(Collected data)
= Beginning of Section =

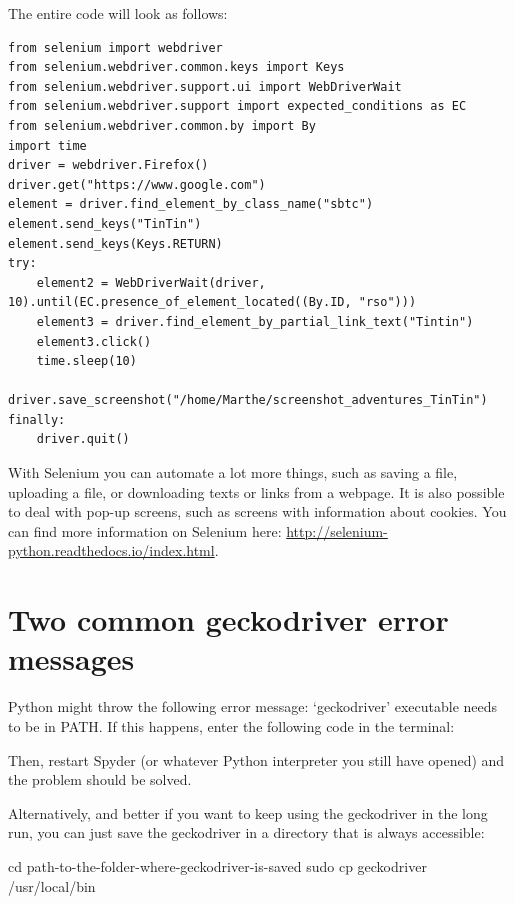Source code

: \documentclass[a4paper,12pt]{book}
\begin{document}
\begin{appendices}
The entire code will look as follows:
\begin{lstlisting}
from selenium import webdriver
from selenium.webdriver.common.keys import Keys
from selenium.webdriver.support.ui import WebDriverWait
from selenium.webdriver.support import expected_conditions as EC 
from selenium.webdriver.common.by import By
import time
driver = webdriver.Firefox()
driver.get("https://www.google.com")  
element = driver.find_element_by_class_name("sbtc")
element.send_keys("TinTin")
element.send_keys(Keys.RETURN)
try:
    element2 = WebDriverWait(driver, 10).until(EC.presence_of_element_located((By.ID, "rso")))
    element3 = driver.find_element_by_partial_link_text("Tintin")
    element3.click()
    time.sleep(10)
    driver.save_screenshot("/home/Marthe/screenshot_adventures_TinTin")
finally:
    driver.quit()
\end{lstlisting}



With Selenium you can automate a lot more things, such as saving a file, uploading a file, or downloading texts or links from a webpage. It is also possible to deal with pop-up screens, such as screens with information about cookies. You can find more information on Selenium here: \url{http://selenium-python.readthedocs.io/index.html}.

\section*{Two common geckodriver error messages}

Python might throw the following error message: ‘geckodriver’ executable needs to be in PATH. If this happens, enter the following code in the terminal:



Then, restart Spyder (or whatever Python interpreter you still have opened) and the problem should be solved.

Alternatively, and better if you want to keep using the geckodriver in the long run, you can just save the geckodriver in a directory that is always accessible:

\begin{lstlistingbash}
cd path-to-the-folder-where-geckodriver-is-saved
sudo cp geckodriver /usr/local/bin
\end{lstlistingbash}




\end{appendices}
\end{document}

= End of Section =

YOUR TASK:
Without copying any picture, repeat all of the entries exactly.

WRITTEN SOLUTION:
Source code

: \documentclass[a4paper,12pt]{book}
\begin{document}
\begin{appendices}
The entire code will look as follows:
\begin{lstlisting}
from selenium import webdriver
from selenium.webdriver.common.keys import Keys
from selenium.webdriver.support.ui import WebDriverWait
from selenium.webdriver.support import expected_conditions as EC 
from selenium.webdriver.common.by import By
import time
driver = webdriver.Firefox()
driver.get("https://www.google.com")  
element = driver.find_element_by_class_name("sbtc")
element.send_keys("TinTin")
element.send_keys(Keys.RETURN)
try:
    element2 = WebDriverWait(driver, 10).until(EC.presence_of_element_located((By.ID, "rso")))
    element3 = driver.find_element_by_partial_link_text("Tintin")
    element3.click()
    time.sleep(10)
    driver.save_screenshot("/home/Marthe/screenshot_adventures_TinTin")
finally:
    driver.quit()
\end{lstlisting}



With Selenium you can automate a lot more things, such as saving a file, uploading a file, or downloading texts or links from a webpage. It is also possible to deal with pop-up screens, such as screens with information about cookies. You can find more information on Selenium here: \url{http://selenium-python.readthedocs.io/index.html}.

\section*{Two common geckodriver error messages}

Python might throw the following error message: ‘geckodriver’ executable needs to be in PATH. If this happens, enter the following code in the terminal:



Then, restart Spyder (or whatever Python interpreter you still have opened) and the problem should be solved.

Alternatively, and better if you want to keep using the geckodriver in the long run, you can just save the geckodriver in a directory that is always accessible:

\begin{lstlistingbash}
cd path-to-the-folder-where-geckodriver-is-saved
sudo cp geckodriver /usr/local/bin
\end{lstlistingbash}




\end{appendices}
\end{document}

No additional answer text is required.